Reexamine Race and Ethnicity in Police-Community Relations

Even as we do all that we can to protect our communities from the specter of terrorism and other crime, we cannot lose sight of the fact that we must not alienate citizens or groups of citizens within our communities.

For these reasons, the IACP Civil Rights Committee is working with the Department of Justice's Community Relations Service to develop a document that will provide our membership with the information and tools that will help strengthen relationships between police departments and their communities.

In addition, I am pleased to announce that the IACP, through a grant from the COPS Office, will be working to address issues related to federal pattern and practice and civil rights investigations. It is hoped that this project will allow for the development of best practices documents that will assist departments in their relationships with their communities, and in being proactive in establishing and implementing relevant policies and programs.

Sharpen Our Focus on the Prevention of Juvenile Crime and the Development of Young People

There can be little doubt that one of the most troubling issues that we face as police chiefs is youth crime and violence. All too often, our officers and departments are called to situations involving youthful offenders and, tragically, youthful victims of crime.

Therefore, the challenge before us both as a profession and as an association is how best to accomplish these goals of preventing juvenile crime and fostering a relationship with our communities that will allow law enforcement agencies to serve as a positive influence in the lives of juveniles.

To answer this challenge, earlier this year, I asked each IACP committee, section, and division to identify or outline a program intended to help develop young people. The IACP Juvenile Justice Committee, under the direction of its chair, Chief Steve White, has completed its review of the submissions. The committee and staff will organize the information and post this information on the IACP Web site. It is my hope that the IACP will be able to present (and keep current) this data in order to provide chiefs around the world with a series of "youth development" best practices that will allow us to tailor programs to meet our local needs and requirements.

Expand Traffic Safety Efforts

We have maintained and expanded the IACP's emphasis on traffic safety issues this year. We have accomplished these ends through public appearances focused on drugged and drunk drivers and the use of seat belts. Traffic safety was also featured in the July issue of the Police Chief. In addition, through a grant from the National Highway Transportation Safety Administration, the IACP Highway Safety Committee has initiated the Law Enforcement Stops and Safety (LESS) initiative, which examines the factors that lead to police injuries and fatalities which result from vehicle crashes.

Although it is clear that the IACP has accomplished much in the last 12 months, it is also clear that much more remains to be done. Ours is a profession that is constantly evolving, presents new challenges, and requires the service and commitment of many.
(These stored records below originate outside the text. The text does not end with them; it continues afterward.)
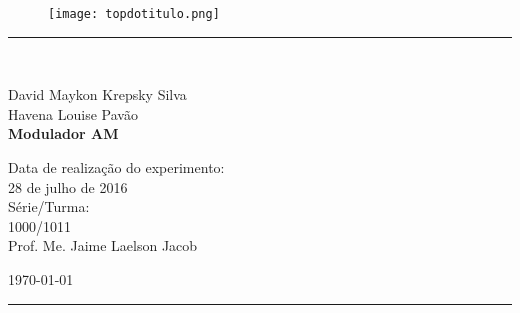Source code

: \begin{titlepage}
\begin{center}
\begin{figure}[h]
\texttt{[image: topdotitulo.png]}
\end{figure}
\rule{\columnwidth}{1.5mm}
\

\large David Maykon Krepsky Silva\\
\large Havena Louise Pavão\\

\vspace{4cm}
{\bf \Large Modulador AM}
\vspace{3.5cm}

\begin{flushright}
Data de realização do experimento:\\
28 de julho de 2016\\
Série/Turma:\\
1000/1011\\
Prof. Me. Jaime Laelson Jacob 
\end{flushright}

\vspace{3.2cm}
\today

\rule{\columnwidth}{1.3mm}
\end{center}
\end{titlepage}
The IACP will continue its efforts to ensure that its members are provided with the tools and information necessary to succeed in our mission of protecting our communities and leading our organizations.

In closing, I would like to express my thanks to the members of the IACP Board of Officers and the Executive Committee. The dedication and commitment you have demonstrated over the past year was the driving force behind our association's continued success. In addition, I wish to thank the truly dedicated men and women of the IACP staff who work hard each day to help achieve the purposes, goals, and objectives of the association.

The last year placed many demands placed upon my time and required numerous trips away from home. To my wife Sabrina and my son Joseph, thank you for your understanding and support this year. I owe you a lot and love you even more.

Finally, I wish to thank all of the members of the IACP for the opportunity to serve as your president. I will always be grateful for and remain humbled by this unparalleled opportunity to lead the oldest and largest professional organization of law enforcement executives in the world.